One of the most beautiful practices we have here at Grace is when I invite forward those who would like to share the joys and sorrows of our lives together by disclosing a struggle or offering a thanksgiving with the group. This opportunity – to hear that one of our sisters only needs one more chemo treatment, or that a long-awaited heart transplant has occurred, or even that one of our friends is still struggling but remains hopeful – is an incalculable blessing – the same blessing that brought people to Jesus and to the movement that still bears his name.

That is what true Christian hospitality is all about, demonstrated over and over by Jesus in life and confirmed in his death.  It is the way in which Christians are supposed to be known – by our willingness to provide not just for one another, but to anyone who asks. Each time we break bread in community, whether it’s pancakes or wafers or granola bars; whether it’s in liturgy or fellowship or on the street- we are known to one another – and Jesus is known to us.

“One early, cloudy morning when I was forty-six,” Sara Miles writes in Take This Bread, “I walked into a church, ate a piece of bread, took a sip of wine. A routine Sunday activity for tens of millions of Americans—except that up until that moment I’d led a thoroughly secular life, at best indifferent to religion, more often appalled by its fundamentalist crusades. This was my first communion. It changed everything. Eating Jesus, as I did that day to my great astonishment, led me against all my expectations to a faith I’d scorned and work I’d never imagined. The mysterious sacrament turned out to be not a symbolic wafer but actual food—indeed, the bread of life.”[5]

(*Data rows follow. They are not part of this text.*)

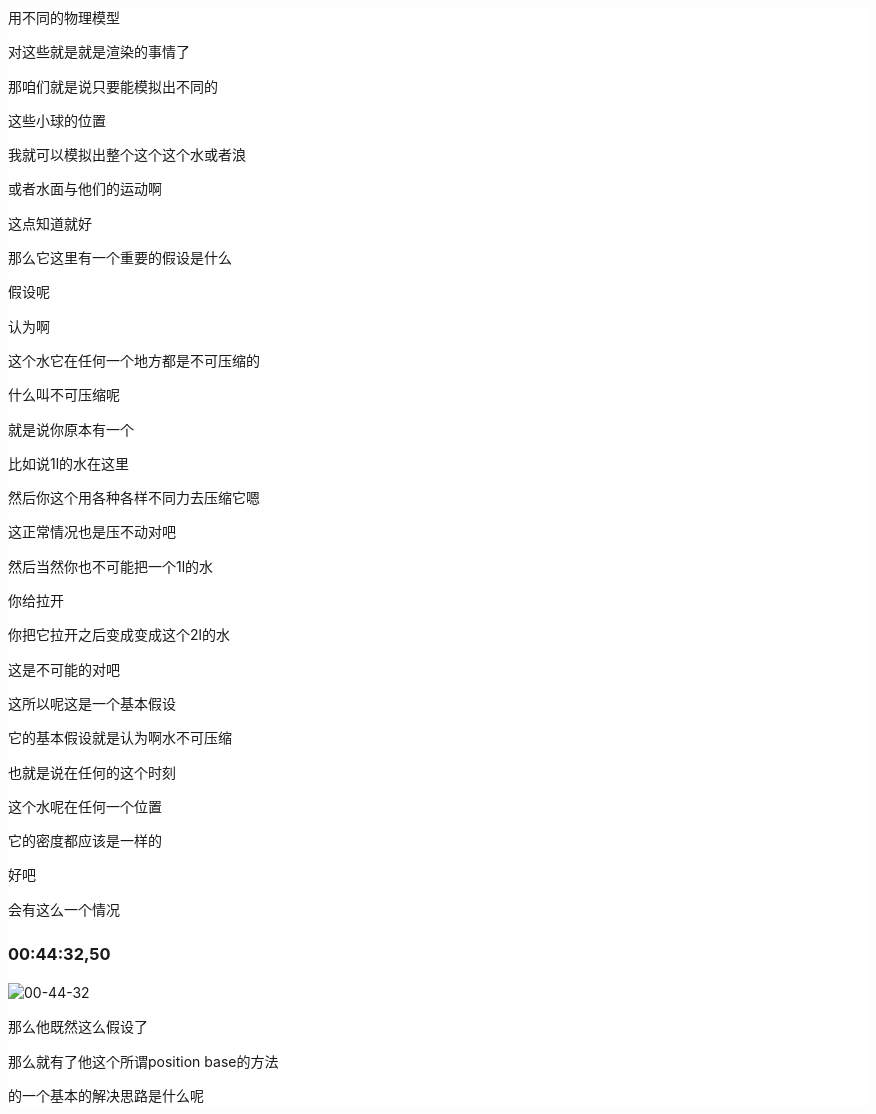 用不同的物理模型

对这些就是就是渲染的事情了

那咱们就是说只要能模拟出不同的

这些小球的位置

我就可以模拟出整个这个这个水或者浪

或者水面与他们的运动啊

这点知道就好

那么它这里有一个重要的假设是什么

假设呢

认为啊

这个水它在任何一个地方都是不可压缩的

什么叫不可压缩呢

就是说你原本有一个

比如说1l的水在这里

然后你这个用各种各样不同力去压缩它嗯

这正常情况也是压不动对吧

然后当然你也不可能把一个1l的水

你给拉开

你把它拉开之后变成变成这个2l的水

这是不可能的对吧

这所以呢这是一个基本假设

它的基本假设就是认为啊水不可压缩

也就是说在任何的这个时刻

这个水呢在任何一个位置

它的密度都应该是一样的

好吧

会有这么一个情况


### 00:44:32,50

![00-44-32](tmp/00-44-32.jpg)

那么他既然这么假设了

那么就有了他这个所谓position base的方法

的一个基本的解决思路是什么呢
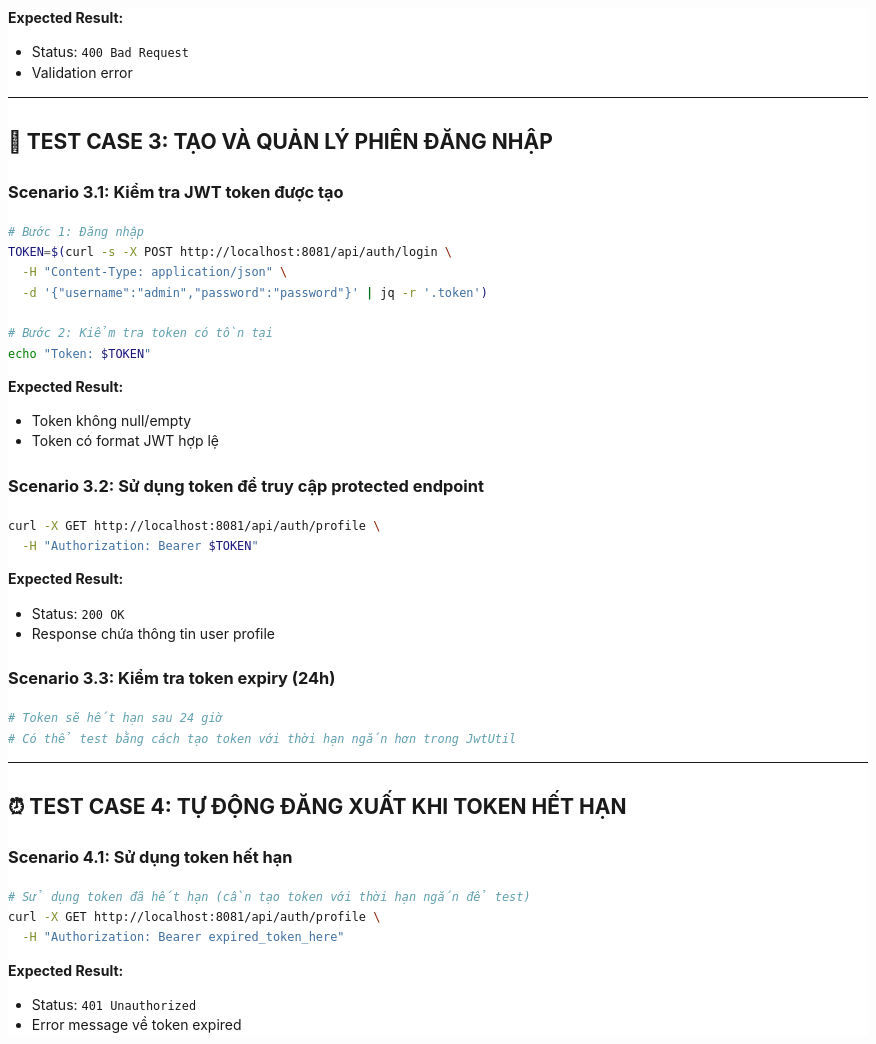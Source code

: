 **Expected Result:**
- Status: `400 Bad Request`
- Validation error

---

## 🔐 **TEST CASE 3: TẠO VÀ QUẢN LÝ PHIÊN ĐĂNG NHẬP**

### Scenario 3.1: Kiểm tra JWT token được tạo
```bash
# Bước 1: Đăng nhập
TOKEN=$(curl -s -X POST http://localhost:8081/api/auth/login \
  -H "Content-Type: application/json" \
  -d '{"username":"admin","password":"password"}' | jq -r '.token')

# Bước 2: Kiểm tra token có tồn tại
echo "Token: $TOKEN"
```

**Expected Result:**
- Token không null/empty
- Token có format JWT hợp lệ

### Scenario 3.2: Sử dụng token để truy cập protected endpoint
```bash
curl -X GET http://localhost:8081/api/auth/profile \
  -H "Authorization: Bearer $TOKEN"
```

**Expected Result:**
- Status: `200 OK`
- Response chứa thông tin user profile

### Scenario 3.3: Kiểm tra token expiry (24h)
```bash
# Token sẽ hết hạn sau 24 giờ
# Có thể test bằng cách tạo token với thời hạn ngắn hơn trong JwtUtil
```

---

## ⏰ **TEST CASE 4: TỰ ĐỘNG ĐĂNG XUẤT KHI TOKEN HẾT HẠN**

### Scenario 4.1: Sử dụng token hết hạn
```bash
# Sử dụng token đã hết hạn (cần tạo token với thời hạn ngắn để test)
curl -X GET http://localhost:8081/api/auth/profile \
  -H "Authorization: Bearer expired_token_here"
```

**Expected Result:**
- Status: `401 Unauthorized`
- Error message về token expired
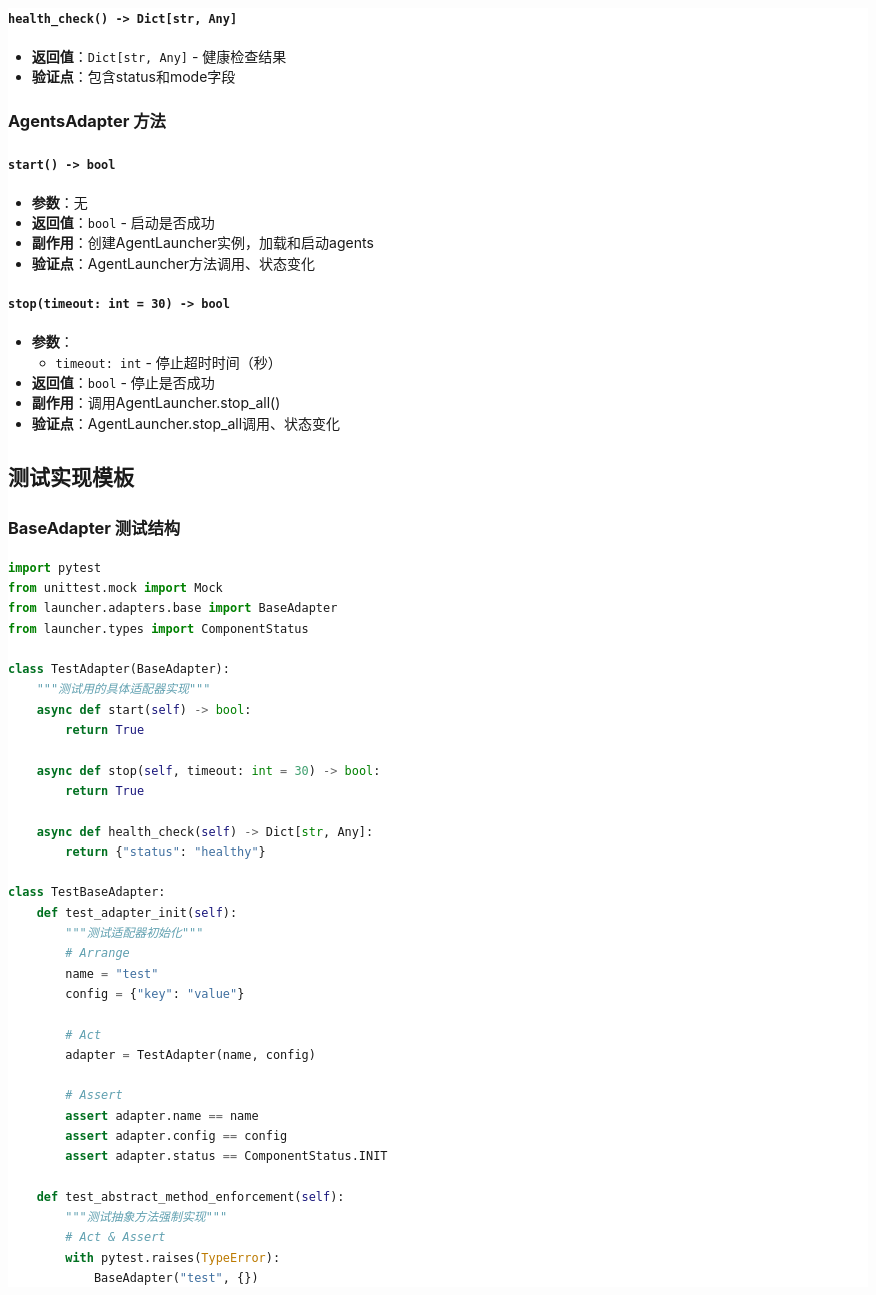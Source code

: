 #### `health_check() -> Dict[str, Any]`
- **返回值**：`Dict[str, Any]` - 健康检查结果
- **验证点**：包含status和mode字段

### AgentsAdapter 方法

#### `start() -> bool` 
- **参数**：无
- **返回值**：`bool` - 启动是否成功
- **副作用**：创建AgentLauncher实例，加载和启动agents
- **验证点**：AgentLauncher方法调用、状态变化

#### `stop(timeout: int = 30) -> bool`
- **参数**：
  - `timeout: int` - 停止超时时间（秒）
- **返回值**：`bool` - 停止是否成功  
- **副作用**：调用AgentLauncher.stop_all()
- **验证点**：AgentLauncher.stop_all调用、状态变化

## 测试实现模板

### BaseAdapter 测试结构
```python
import pytest
from unittest.mock import Mock
from launcher.adapters.base import BaseAdapter
from launcher.types import ComponentStatus

class TestAdapter(BaseAdapter):
    """测试用的具体适配器实现"""
    async def start(self) -> bool:
        return True
    
    async def stop(self, timeout: int = 30) -> bool:
        return True
    
    async def health_check(self) -> Dict[str, Any]:
        return {"status": "healthy"}

class TestBaseAdapter:
    def test_adapter_init(self):
        """测试适配器初始化"""
        # Arrange
        name = "test"
        config = {"key": "value"}
        
        # Act
        adapter = TestAdapter(name, config)
        
        # Assert
        assert adapter.name == name
        assert adapter.config == config
        assert adapter.status == ComponentStatus.INIT
    
    def test_abstract_method_enforcement(self):
        """测试抽象方法强制实现"""
        # Act & Assert
        with pytest.raises(TypeError):
            BaseAdapter("test", {})
```
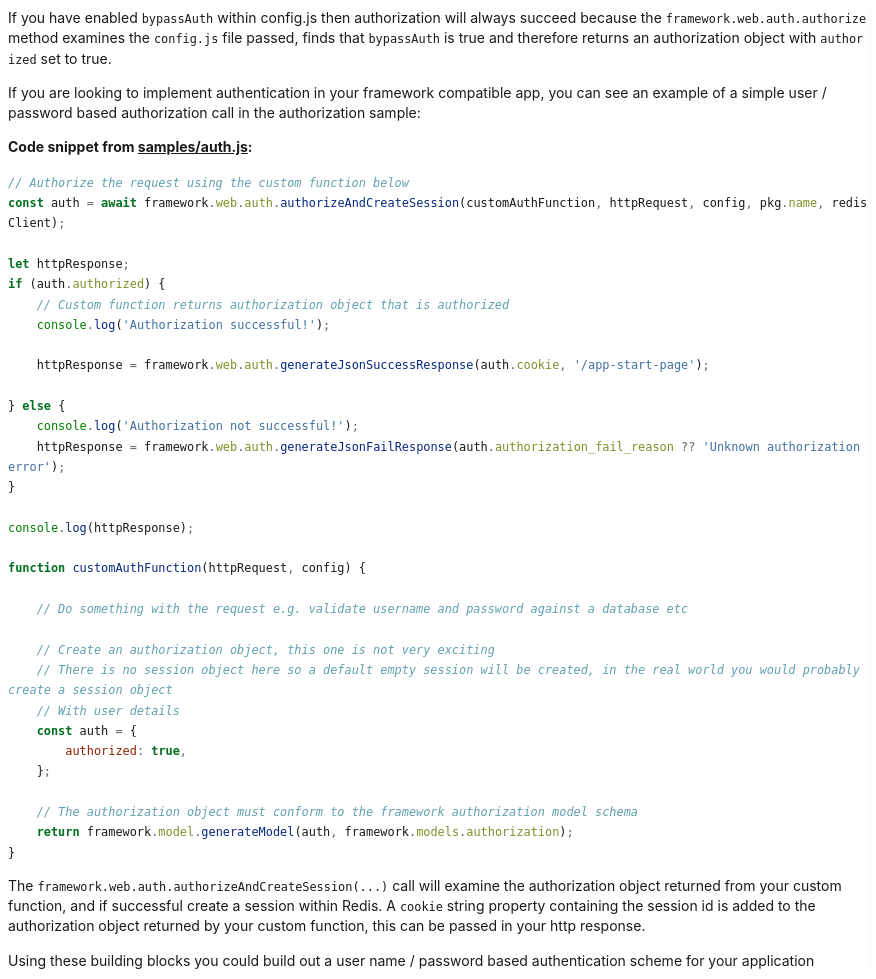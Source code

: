 If you have enabled `bypassAuth` within config.js then authorization will always succeed because the `framework.web.auth.authorize` method examines the `config.js` file passed, finds that `bypassAuth` is true and therefore returns an authorization object with `authorized` set to true.

If you are looking to implement authentication in your framework compatible app, you can see an example of a simple user / password based authorization call in the authorization sample:

**Code snippet from [samples/auth.js](https://github.com/voyzu/voyzu-flights-01/tree/main/samples/auth.js):**

```javascript
// Authorize the request using the custom function below
const auth = await framework.web.auth.authorizeAndCreateSession(customAuthFunction, httpRequest, config, pkg.name, redisClient);

let httpResponse;
if (auth.authorized) {
    // Custom function returns authorization object that is authorized
    console.log('Authorization successful!');

    httpResponse = framework.web.auth.generateJsonSuccessResponse(auth.cookie, '/app-start-page');

} else {
    console.log('Authorization not successful!');
    httpResponse = framework.web.auth.generateJsonFailResponse(auth.authorization_fail_reason ?? 'Unknown authorization error');
}

console.log(httpResponse);

function customAuthFunction(httpRequest, config) {

    // Do something with the request e.g. validate username and password against a database etc

    // Create an authorization object, this one is not very exciting
    // There is no session object here so a default empty session will be created, in the real world you would probably create a session object
    // With user details
    const auth = {
        authorized: true,
    };

    // The authorization object must conform to the framework authorization model schema
    return framework.model.generateModel(auth, framework.models.authorization);
}
```

The `framework.web.auth.authorizeAndCreateSession(...)` call will examine the authorization object returned from your custom function, and if successful create a session within Redis. A `cookie` string property containing the session id is added to the authorization object returned by your custom function, this can be passed in your http response.

Using these building blocks you could build out a user name / password based authentication scheme for your application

That is the lesson and the promise of the story of the disciples on the road to Emmaus; that “Jesus will meet his beloved ‘in the breaking of the bread.’ [That] the hospitality of…traveling companions [will become] the doorway to grace… [This requires] trust and hope…Hospitality expresses deep vulnerability; welcoming a stranger is always risk,”[6] but it is the way in which we are asked to demonstrate our faith, our gratitude and our understanding of God.  It is the way in which God opens our eyes to the gifts that he has given us and the way in which we learn to accept those gifts.  That bread is a miracle.  Take it. Eat it. Share it.  And be known in it.    AMEN.

[1]Tyler J. VanderWeele and John Siniff (2016), “Religion may be a miracle drug,” USA Today online,


[3][3]Tyler J. VanderWeele and John Siniff (2016), “Religion may be a miracle drug,” USA Today online,

[4]Jeff Paschal, (2010), in Feasting on the Word: Year A, Volume 2: Lent through Eastertide (Third Sunday of Easter), David L. Bartlett and Barbara Brown Taylor, eds. [Louisville, KY: Presbyterian Publishing Corporation], 408.


[5]Sarah Miles, (2008), Take this bread: a radical conversion, [New York: Ballantyne].

[6]Molly T. Marshall, (2010), in Feasting on the Word: Year A, Volume 2: Lent through Eastertide (Third Sunday of Easter), David L. Bartlett and Barbara Brown Taylor, eds. [Louisville, KY: Presbyterian Publishing Corporation], 422.